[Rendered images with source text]
=== Begin Enclosure ===
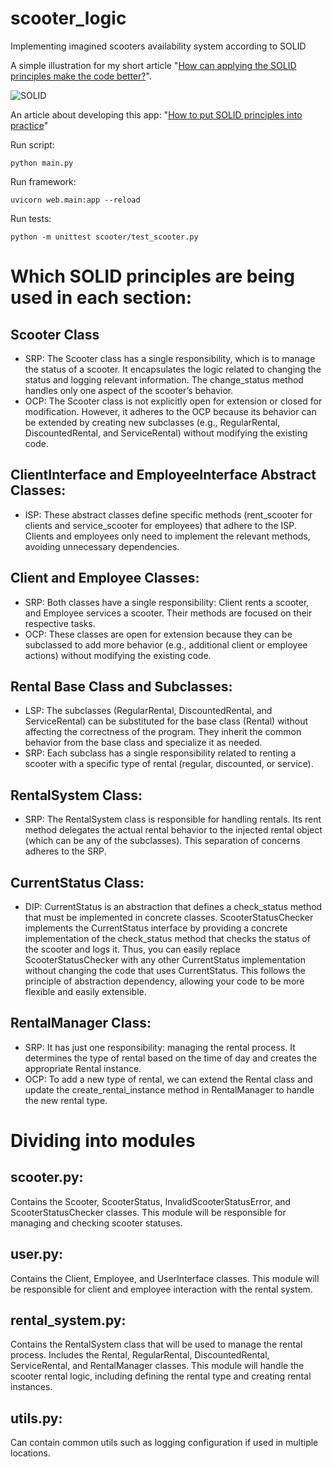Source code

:# scooter_logic
Implementing imagined scooters availability system according to SOLID

A simple illustration for my short article "[How can applying the SOLID principles make the code better?](https://dev.to/antonov_mike/how-can-applying-the-solid-principles-make-the-code-better-3fam)".

![SOLID](https://media.dev.to/cdn-cgi/image/width=1000,height=420,fit=cover,gravity=auto,format=auto/https%3A%2F%2Fdev-to-uploads.s3.amazonaws.com%2Fuploads%2Farticles%2Fc84v1ezup6sw856i0xgl.jpeg)

An article about developing this app: "[How to put SOLID principles into practice](https://dev.to/antonov_mike/how-to-put-solid-principles-into-practice-3jn3)"

Run script:
```
python main.py
```
Run framework:
```
uvicorn web.main:app --reload
```
Run tests:
```
python -m unittest scooter/test_scooter.py
```

# Which SOLID principles are being used in each section:

## Scooter Class
- SRP: The Scooter class has a single responsibility, which is to manage the status of a scooter. It encapsulates the logic related to changing the status and logging relevant information. The change_status method handles only one aspect of the scooter’s behavior.
- OCP: The Scooter class is not explicitly open for extension or closed for modification. However, it adheres to the OCP because its behavior can be extended by creating new subclasses (e.g., RegularRental, DiscountedRental, and ServiceRental) without modifying the existing code.

## ClientInterface and EmployeeInterface Abstract Classes:
- ISP: These abstract classes define specific methods (rent_scooter for clients and service_scooter for employees) that adhere to the ISP. Clients and employees only need to implement the relevant methods, avoiding unnecessary dependencies.

## Client and Employee Classes:
- SRP: Both classes have a single responsibility: Client rents a scooter, and Employee services a scooter. Their methods are focused on their respective tasks.
- OCP: These classes are open for extension because they can be subclassed to add more behavior (e.g., additional client or employee actions) without modifying the existing code.

## Rental Base Class and Subclasses:
- LSP: The subclasses (RegularRental, DiscountedRental, and ServiceRental) can be substituted for the base class (Rental) without affecting the correctness of the program. They inherit the common behavior from the base class and specialize it as needed.
- SRP: Each subclass has a single responsibility related to renting a scooter with a specific type of rental (regular, discounted, or service).

## RentalSystem Class:
- SRP: The RentalSystem class is responsible for handling rentals. Its rent method delegates the actual rental behavior to the injected rental object (which can be any of the subclasses). This separation of concerns adheres to the SRP.

## CurrentStatus Class:
- DIP: CurrentStatus is an abstraction that defines a check_status method that must be implemented in concrete classes. ScooterStatusChecker implements the CurrentStatus interface by providing a concrete implementation of the check_status method that checks the status of the scooter and logs it. Thus, you can easily replace ScooterStatusChecker with any other CurrentStatus implementation without changing the code that uses CurrentStatus. This follows the principle of abstraction dependency, allowing your code to be more flexible and easily extensible.

## RentalManager Class:
- SRP: It has just one responsibility: managing the rental process. It determines the type of rental based on the time of day and creates the appropriate Rental instance. 
- OCP: To add a new type of rental, we can extend the Rental class and update the create_rental_instance method in RentalManager to handle the new rental type. 

# Dividing into modules

## scooter.py:
Contains the Scooter, ScooterStatus, InvalidScooterStatusError, and ScooterStatusChecker classes. This module will be responsible for managing and checking scooter statuses.

## user.py:
Contains the Client, Employee, and UserInterface classes. This module will be responsible for client and employee interaction with the rental system.

## rental_system.py: 
Contains the RentalSystem class that will be used to manage the rental process. Includes the Rental, RegularRental, DiscountedRental, ServiceRental, and RentalManager classes. This module will handle the scooter rental logic, including defining the rental type and creating rental instances.

## utils.py: 
Can contain common utils such as logging configuration if used in multiple locations.
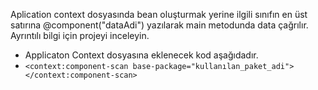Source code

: Aplication context dosyasında bean oluşturmak yerine ilgili sınıfın en üst satırına @component("dataAdi")
yazılarak main metodunda data çağrılır. Ayrıntılı bilgi için projeyi inceleyin.

* Applicaton Context dosyasına eklenecek kod aşağıdadır.
* ``` <context:component-scan base-package="kullanılan_paket_adi"></context:component-scan>	```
=== End Enclosure ===
Could you write out every record exactly, leaving the pictures out?

- Result below -
Source code

:# scooter_logic
Implementing imagined scooters availability system according to SOLID

A simple illustration for my short article "[How can applying the SOLID principles make the code better?](https://dev.to/antonov_mike/how-can-applying-the-solid-principles-make-the-code-better-3fam)".

![SOLID](https://media.dev.to/cdn-cgi/image/width=1000,height=420,fit=cover,gravity=auto,format=auto/https%3A%2F%2Fdev-to-uploads.s3.amazonaws.com%2Fuploads%2Farticles%2Fc84v1ezup6sw856i0xgl.jpeg)

An article about developing this app: "[How to put SOLID principles into practice](https://dev.to/antonov_mike/how-to-put-solid-principles-into-practice-3jn3)"

Run script:
```
python main.py
```
Run framework:
```
uvicorn web.main:app --reload
```
Run tests:
```
python -m unittest scooter/test_scooter.py
```

# Which SOLID principles are being used in each section:

## Scooter Class
- SRP: The Scooter class has a single responsibility, which is to manage the status of a scooter. It encapsulates the logic related to changing the status and logging relevant information. The change_status method handles only one aspect of the scooter’s behavior.
- OCP: The Scooter class is not explicitly open for extension or closed for modification. However, it adheres to the OCP because its behavior can be extended by creating new subclasses (e.g., RegularRental, DiscountedRental, and ServiceRental) without modifying the existing code.

## ClientInterface and EmployeeInterface Abstract Classes:
- ISP: These abstract classes define specific methods (rent_scooter for clients and service_scooter for employees) that adhere to the ISP. Clients and employees only need to implement the relevant methods, avoiding unnecessary dependencies.

## Client and Employee Classes:
- SRP: Both classes have a single responsibility: Client rents a scooter, and Employee services a scooter. Their methods are focused on their respective tasks.
- OCP: These classes are open for extension because they can be subclassed to add more behavior (e.g., additional client or employee actions) without modifying the existing code.

## Rental Base Class and Subclasses:
- LSP: The subclasses (RegularRental, DiscountedRental, and ServiceRental) can be substituted for the base class (Rental) without affecting the correctness of the program. They inherit the common behavior from the base class and specialize it as needed.
- SRP: Each subclass has a single responsibility related to renting a scooter with a specific type of rental (regular, discounted, or service).

## RentalSystem Class:
- SRP: The RentalSystem class is responsible for handling rentals. Its rent method delegates the actual rental behavior to the injected rental object (which can be any of the subclasses). This separation of concerns adheres to the SRP.

## CurrentStatus Class:
- DIP: CurrentStatus is an abstraction that defines a check_status method that must be implemented in concrete classes. ScooterStatusChecker implements the CurrentStatus interface by providing a concrete implementation of the check_status method that checks the status of the scooter and logs it. Thus, you can easily replace ScooterStatusChecker with any other CurrentStatus implementation without changing the code that uses CurrentStatus. This follows the principle of abstraction dependency, allowing your code to be more flexible and easily extensible.

## RentalManager Class:
- SRP: It has just one responsibility: managing the rental process. It determines the type of rental based on the time of day and creates the appropriate Rental instance. 
- OCP: To add a new type of rental, we can extend the Rental class and update the create_rental_instance method in RentalManager to handle the new rental type. 

# Dividing into modules

## scooter.py:
Contains the Scooter, ScooterStatus, InvalidScooterStatusError, and ScooterStatusChecker classes. This module will be responsible for managing and checking scooter statuses.

## user.py:
Contains the Client, Employee, and UserInterface classes. This module will be responsible for client and employee interaction with the rental system.

## rental_system.py: 
Contains the RentalSystem class that will be used to manage the rental process. Includes the Rental, RegularRental, DiscountedRental, ServiceRental, and RentalManager classes. This module will handle the scooter rental logic, including defining the rental type and creating rental instances.

## utils.py: 
Can contain common utils such as logging configuration if used in multiple locations.
Source code

: Aplication context dosyasında bean oluşturmak yerine ilgili sınıfın en üst satırına @component("dataAdi")
yazılarak main metodunda data çağrılır. Ayrıntılı bilgi için projeyi inceleyin.

* Applicaton Context dosyasına eklenecek kod aşağıdadır.
* ``` <context:component-scan base-package="kullanılan_paket_adi"></context:component-scan>	```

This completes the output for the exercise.